La ciudad de Sylacauga, en el estado de Alabama (Estados Unidos), fue escenario en la madrugada del 30 de noviembre de 1954 de un suceso tan insólito que aún hoy se recuerda como único en la historia con registro oficial. Ann Hodges, una trabajadora de 31 años, descansaba profundamente en el sofá de su sala cuando, de forma repentina, una pequeña roca espacial atravesó el tejado de su casa y la impactó en la cadera. El golpe le causó un hematoma de considerables proporciones y desperdigó fragmentos por toda la estancia, pero no llegó a poner en riesgo su vida.
Los vecinos de Sylacauga reportaron haber observado poco antes una luz muy brillante en el cielo, de tonalidad rojiza, similar a la de una bengala, seguida por un estruendo y una nube de polvo. Minutos después, el meteorito había perforado la cubierta del inmueble y se alojó en el interior, dejando a Ann bajo un estado de asombro y dolor moderado. Rápidamente, ella y su madre llamaron a la policía local y a los bomberos, quienes aseguraron el área y recogieron la roca para su análisis.
Un geólogo que participó en las primeras inspecciones confirmó que se trataba de un verdadero meteorito, compuesto por minerales típicos de cuerpos extraterrestres. En plena Guerra Fría, el fragmento fue trasladado a instalaciones de la Fuerza Aérea de Estados Unidos para someterlo a estudios detallados, como la determinación de su composición química, densidad y posible origen dentro del Sistema Solar.
El incidente cobró repercusión nacional. Medios de comunicación de todo el país difundieron la noticia de la mujer que había sido alcanzada por un meteorito dentro de su propia vivienda. El culto al fenómeno atrajo a curiosos y periodistas a la residencia de los Hodges, que aprovecharon para describir la experiencia de Ann. «Hoy hemos vivido un día extraordinario. No he conseguido conciliar el sueño desde que me golpeó», llegó a declarar la protagonista a la agencia Associated Press, conmocionada pero aliviada.

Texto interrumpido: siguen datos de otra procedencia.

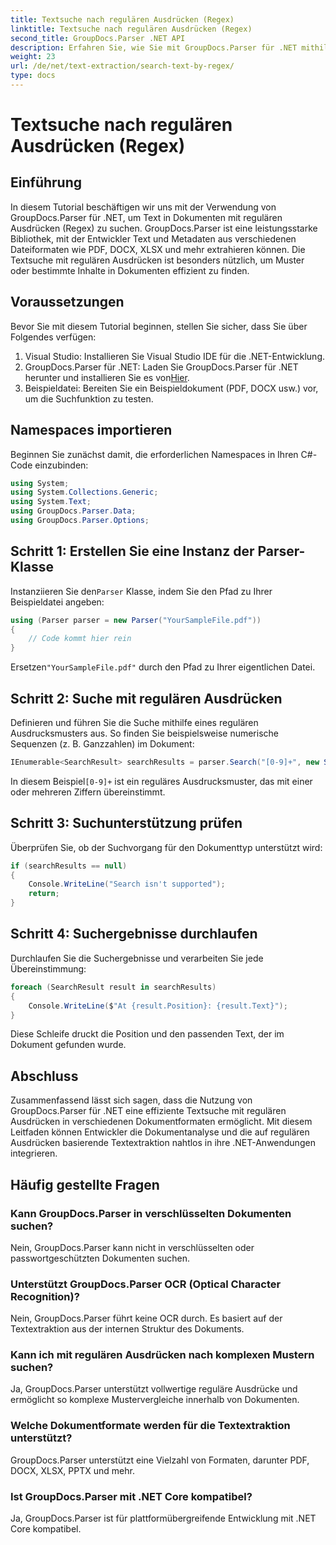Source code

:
 ```yaml
---
title: Textsuche nach regulären Ausdrücken (Regex)
linktitle: Textsuche nach regulären Ausdrücken (Regex)
second_title: GroupDocs.Parser .NET API
description: Erfahren Sie, wie Sie mit GroupDocs.Parser für .NET mithilfe regulärer Ausdrücke nach Text in Dokumenten suchen. Extrahieren Sie mühelos spezifische Inhalte.
weight: 23
url: /de/net/text-extraction/search-text-by-regex/
type: docs
---
```

# Textsuche nach regulären Ausdrücken (Regex)

## Einführung
In diesem Tutorial beschäftigen wir uns mit der Verwendung von GroupDocs.Parser für .NET, um Text in Dokumenten mit regulären Ausdrücken (Regex) zu suchen. GroupDocs.Parser ist eine leistungsstarke Bibliothek, mit der Entwickler Text und Metadaten aus verschiedenen Dateiformaten wie PDF, DOCX, XLSX und mehr extrahieren können. Die Textsuche mit regulären Ausdrücken ist besonders nützlich, um Muster oder bestimmte Inhalte in Dokumenten effizient zu finden.
## Voraussetzungen
Bevor Sie mit diesem Tutorial beginnen, stellen Sie sicher, dass Sie über Folgendes verfügen:
1. Visual Studio: Installieren Sie Visual Studio IDE für die .NET-Entwicklung.
2.  GroupDocs.Parser für .NET: Laden Sie GroupDocs.Parser für .NET herunter und installieren Sie es von[Hier](https://releases.groupdocs.com/parser/net/).
3. Beispieldatei: Bereiten Sie ein Beispieldokument (PDF, DOCX usw.) vor, um die Suchfunktion zu testen.

## Namespaces importieren
Beginnen Sie zunächst damit, die erforderlichen Namespaces in Ihren C#-Code einzubinden:
```csharp
using System;
using System.Collections.Generic;
using System.Text;
using GroupDocs.Parser.Data;
using GroupDocs.Parser.Options;
```
## Schritt 1: Erstellen Sie eine Instanz der Parser-Klasse
 Instanziieren Sie den`Parser` Klasse, indem Sie den Pfad zu Ihrer Beispieldatei angeben:
```csharp
using (Parser parser = new Parser("YourSampleFile.pdf"))
{
    // Code kommt hier rein
}
```
 Ersetzen`"YourSampleFile.pdf"` durch den Pfad zu Ihrer eigentlichen Datei.
## Schritt 2: Suche mit regulären Ausdrücken
Definieren und führen Sie die Suche mithilfe eines regulären Ausdrucksmusters aus. So finden Sie beispielsweise numerische Sequenzen (z. B. Ganzzahlen) im Dokument:
```csharp
IEnumerable<SearchResult> searchResults = parser.Search("[0-9]+", new SearchOptions(true, false, true));
```
 In diesem Beispiel`[0-9]+` ist ein reguläres Ausdrucksmuster, das mit einer oder mehreren Ziffern übereinstimmt.
## Schritt 3: Suchunterstützung prüfen
Überprüfen Sie, ob der Suchvorgang für den Dokumenttyp unterstützt wird:
```csharp
if (searchResults == null)
{
    Console.WriteLine("Search isn't supported");
    return;
}
```
## Schritt 4: Suchergebnisse durchlaufen
Durchlaufen Sie die Suchergebnisse und verarbeiten Sie jede Übereinstimmung:
```csharp
foreach (SearchResult result in searchResults)
{
    Console.WriteLine($"At {result.Position}: {result.Text}");
}
```
Diese Schleife druckt die Position und den passenden Text, der im Dokument gefunden wurde.

## Abschluss
Zusammenfassend lässt sich sagen, dass die Nutzung von GroupDocs.Parser für .NET eine effiziente Textsuche mit regulären Ausdrücken in verschiedenen Dokumentformaten ermöglicht. Mit diesem Leitfaden können Entwickler die Dokumentanalyse und die auf regulären Ausdrücken basierende Textextraktion nahtlos in ihre .NET-Anwendungen integrieren.

## Häufig gestellte Fragen
### Kann GroupDocs.Parser in verschlüsselten Dokumenten suchen?
Nein, GroupDocs.Parser kann nicht in verschlüsselten oder passwortgeschützten Dokumenten suchen.
### Unterstützt GroupDocs.Parser OCR (Optical Character Recognition)?
Nein, GroupDocs.Parser führt keine OCR durch. Es basiert auf der Textextraktion aus der internen Struktur des Dokuments.
### Kann ich mit regulären Ausdrücken nach komplexen Mustern suchen?
Ja, GroupDocs.Parser unterstützt vollwertige reguläre Ausdrücke und ermöglicht so komplexe Mustervergleiche innerhalb von Dokumenten.
### Welche Dokumentformate werden für die Textextraktion unterstützt?
GroupDocs.Parser unterstützt eine Vielzahl von Formaten, darunter PDF, DOCX, XLSX, PPTX und mehr.
### Ist GroupDocs.Parser mit .NET Core kompatibel?
Ja, GroupDocs.Parser ist für plattformübergreifende Entwicklung mit .NET Core kompatibel.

La roca en cuestión generó, más adelante, una disputa sobre su titularidad. Dado que la vivienda era alquilada, la propietaria reclamó el meteorito con fundamento en las leyes de propiedad. El litigio concluyó cuando ambas partes llegaron a un acuerdo: Ann Hodges pagó 500 dólares (unos 460 euros) para quedarse con la pieza. Ella defendía que, al impactarla, el meteorito había sido destinado por alguna razón a su persona. «Siento que es mío. Creo que Dios quiso que me llegara a mí», afirmó en varias entrevistas.
Pese al interés que mostraron instituciones científicas y museos, la familia no logró vender el fragmento. Finalmente, en 1956, decidieron donarlo al Museo de Historia Natural de Alabama, donde permanece expuesto y es uno de los principales reclamos de la colección de geología. Allí puede contemplarse en vitrinas especiales que controlan temperatura y humedad, garantizando su conservación y facilitando la divulgación de su valor científico.
El caso de Ann Hodges pone de relieve varios aspectos relevantes en el estudio de los meteoritos:
1. Frecuencia de caída: cada día caen a la Tierra cientos de miles de fragmentos, la gran mayoría en océanos o zonas despobladas.
2. Impactos en seres humanos: si bien posibles, son extremadamente raros. Hasta el incidente de Ann, no existía registro oficial de un impacto directo en una persona.
3. Importancia científica: estos fragmentos aportan información sobre la composición primigenia de planetesimales y asteroides, ayudando a comprender el origen y evolución del Sistema Solar.
Además de su valor histórico y sentimental, el meteorito de Sylacauga sigue siendo objeto de estudio. Investigaciones posteriores han analizado su estructura interna mediante técnicas de rayos X y microscopía electrónica, confirmando la presencia de cristales metálicos y silicatados. También ha servido como ejemplo en programas educativos y conferencias sobre meteoritos y riesgos asociados.
El episodio dejó una huella profunda en la vida de Ann Hodges. Tras separarse de su marido en 1964, ella enfrentó problemas de salud y fue internada en diversas clínicas. Falleció en 1972, a los 52 años. Sin embargo, su nombre y su historia perduran en los archivos de la ciencia planetaria y en la memoria colectiva como el caso más famoso de una persona alcanzada por un fragmento procedente del espacio.